> _Task directions_
Before answering, work out how many lines below contain the string "performs"; the reply is that number alone.

> _Supplied records_

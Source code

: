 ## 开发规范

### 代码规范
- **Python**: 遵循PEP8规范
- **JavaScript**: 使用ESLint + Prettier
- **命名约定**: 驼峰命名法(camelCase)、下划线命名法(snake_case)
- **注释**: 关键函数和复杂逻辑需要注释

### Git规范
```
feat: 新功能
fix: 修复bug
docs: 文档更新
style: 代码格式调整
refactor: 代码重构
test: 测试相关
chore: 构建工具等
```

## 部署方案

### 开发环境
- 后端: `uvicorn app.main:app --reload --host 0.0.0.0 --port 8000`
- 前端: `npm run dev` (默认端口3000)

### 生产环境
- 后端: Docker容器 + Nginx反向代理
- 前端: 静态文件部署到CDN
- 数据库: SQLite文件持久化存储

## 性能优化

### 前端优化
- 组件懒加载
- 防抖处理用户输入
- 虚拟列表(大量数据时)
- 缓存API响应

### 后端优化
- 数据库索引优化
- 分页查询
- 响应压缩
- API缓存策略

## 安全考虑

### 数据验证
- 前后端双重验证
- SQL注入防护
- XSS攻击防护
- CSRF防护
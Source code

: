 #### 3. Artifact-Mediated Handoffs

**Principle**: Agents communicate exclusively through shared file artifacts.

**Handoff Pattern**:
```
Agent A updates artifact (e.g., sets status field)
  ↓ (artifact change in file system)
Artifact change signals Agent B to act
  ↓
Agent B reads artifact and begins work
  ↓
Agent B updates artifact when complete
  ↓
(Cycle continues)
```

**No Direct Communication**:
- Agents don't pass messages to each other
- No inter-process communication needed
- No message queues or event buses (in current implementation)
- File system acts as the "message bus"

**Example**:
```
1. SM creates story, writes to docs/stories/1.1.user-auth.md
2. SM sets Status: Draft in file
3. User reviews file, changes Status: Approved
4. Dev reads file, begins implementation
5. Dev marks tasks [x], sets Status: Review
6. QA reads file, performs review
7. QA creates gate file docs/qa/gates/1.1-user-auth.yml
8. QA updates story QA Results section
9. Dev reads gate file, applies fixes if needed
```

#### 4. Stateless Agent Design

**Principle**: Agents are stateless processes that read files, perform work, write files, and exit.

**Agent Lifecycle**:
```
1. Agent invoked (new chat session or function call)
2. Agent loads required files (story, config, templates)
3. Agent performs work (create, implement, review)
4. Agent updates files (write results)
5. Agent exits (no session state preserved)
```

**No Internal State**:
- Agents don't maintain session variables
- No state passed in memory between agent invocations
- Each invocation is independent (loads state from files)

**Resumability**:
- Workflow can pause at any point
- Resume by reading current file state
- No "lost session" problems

> _Answer to the exercise_
2